Prabowo menyarankan agar tugas memilih gubernur hingga bupati diserahkan kepada DPRD saja mengingat sistem tersebut lebih efisien dan dapat mengurangi biaya.
Komparasi Prabowo ada pada negara-negara tetangga seperti Malaysia dan India yang memilih kepala daerah melalui parlemen.
Seperti siul bersambut siul – apalagi ini disiulkan presiden – maka serempak pula para elite partai Koalisi Indonesia Maju “mengaminkan” wacana yang dilemparkan Prabowo.
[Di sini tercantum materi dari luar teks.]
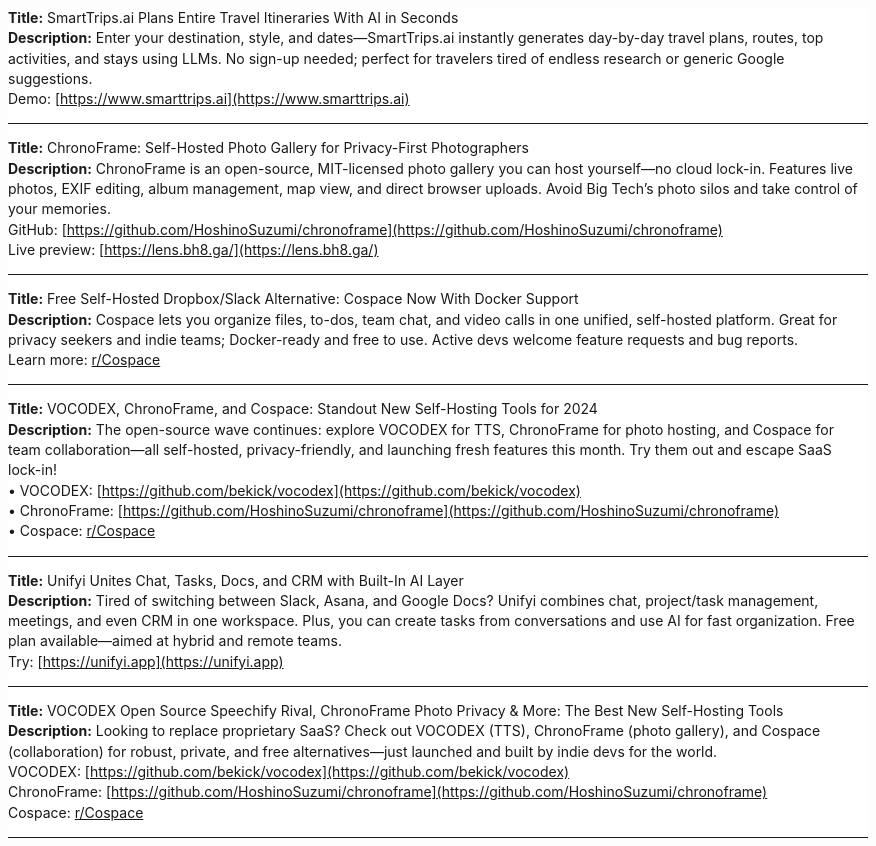 
**Title:** SmartTrips.ai Plans Entire Travel Itineraries With AI in Seconds  
**Description:** Enter your destination, style, and dates—SmartTrips.ai instantly generates day-by-day travel plans, routes, top activities, and stays using LLMs. No sign-up needed; perfect for travelers tired of endless research or generic Google suggestions.  
Demo: [https://www.smarttrips.ai](https://www.smarttrips.ai)

---

**Title:** ChronoFrame: Self-Hosted Photo Gallery for Privacy-First Photographers  
**Description:** ChronoFrame is an open-source, MIT-licensed photo gallery you can host yourself—no cloud lock-in. Features live photos, EXIF editing, album management, map view, and direct browser uploads. Avoid Big Tech’s photo silos and take control of your memories.  
GitHub: [https://github.com/HoshinoSuzumi/chronoframe](https://github.com/HoshinoSuzumi/chronoframe)  
Live preview: [https://lens.bh8.ga/](https://lens.bh8.ga/)

---

**Title:** Free Self-Hosted Dropbox/Slack Alternative: Cospace Now With Docker Support  
**Description:** Cospace lets you organize files, to-dos, team chat, and video calls in one unified, self-hosted platform. Great for privacy seekers and indie teams; Docker-ready and free to use. Active devs welcome feature requests and bug reports.  
Learn more: [r/Cospace](https://www.reddit.com/r/Cospace/)

---

**Title:** VOCODEX, ChronoFrame, and Cospace: Standout New Self-Hosting Tools for 2024  
**Description:** The open-source wave continues: explore VOCODEX for TTS, ChronoFrame for photo hosting, and Cospace for team collaboration—all self-hosted, privacy-friendly, and launching fresh features this month. Try them out and escape SaaS lock-in!  
• VOCODEX: [https://github.com/bekick/vocodex](https://github.com/bekick/vocodex)  
• ChronoFrame: [https://github.com/HoshinoSuzumi/chronoframe](https://github.com/HoshinoSuzumi/chronoframe)  
• Cospace: [r/Cospace](https://www.reddit.com/r/Cospace/)

---

**Title:** Unifyi Unites Chat, Tasks, Docs, and CRM with Built-In AI Layer  
**Description:** Tired of switching between Slack, Asana, and Google Docs? Unifyi combines chat, project/task management, meetings, and even CRM in one workspace. Plus, you can create tasks from conversations and use AI for fast organization. Free plan available—aimed at hybrid and remote teams.  
Try: [https://unifyi.app](https://unifyi.app)

---

**Title:** VOCODEX Open Source Speechify Rival, ChronoFrame Photo Privacy & More: The Best New Self-Hosting Tools  
**Description:** Looking to replace proprietary SaaS? Check out VOCODEX (TTS), ChronoFrame (photo gallery), and Cospace (collaboration) for robust, private, and free alternatives—just launched and built by indie devs for the world.  
VOCODEX: [https://github.com/bekick/vocodex](https://github.com/bekick/vocodex)  
ChronoFrame: [https://github.com/HoshinoSuzumi/chronoframe](https://github.com/HoshinoSuzumi/chronoframe)  
Cospace: [r/Cospace](https://www.reddit.com/r/Cospace/)

---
Mereka semua seakan mengalamai amnesia sejarah secara massal.
Kisah yang saya nukilkan di awal tulisan ini saya dapat dari cerita Menteri Hukum dan Perundang-undangan di era Presiden Abdurahman, Yuhzril Iza Mahendra saat saya masih aktif bekerja sebagai jurnalis di tahun 2001.
Bersama jurnalis-jurnalis desk hukum, saya mendengarkan paparan Yusril soal kementeriannya.
Yusril menyebut kepala daerah yang menang di salah satu daerah di Sulawesi Selatan telah di profiling sebagai karyawan kementeriannya yang paling “tajir-melintir” karena posisi jabatannya di pengadilan negeri.
Hingga tidak heran sang calon akhirnya mampu “membeli” suara anggota Dewan dan akhirnya terpilih menjadi bupati.
Saya jadi teringat dengan kisah sang pejabat ini yang akhirnya berakhir di balik jeruji besi karena terlibat kasus rasuah dengan menggarong aset daerahnya.
Alih-alih memperkuat demokrasi, memindahkan sistem langsung menjadi pemilihan kepala daerah melalui DPRD sama saja memundurkan arus demokratisasi yang diperjuangkan saat Reformasi dulu.
Gerakan Reformasi terjadi akibat krisis ekonomi, politik, hukum, keamanan, sosial-budaya, dan krisis kepercayaan. Dari permasalahan yang mengakibatkan penderitaan rakyat tersebut muncul gerakan Reformasi pada 1998 yang diprakarsai oleh mahasiswa.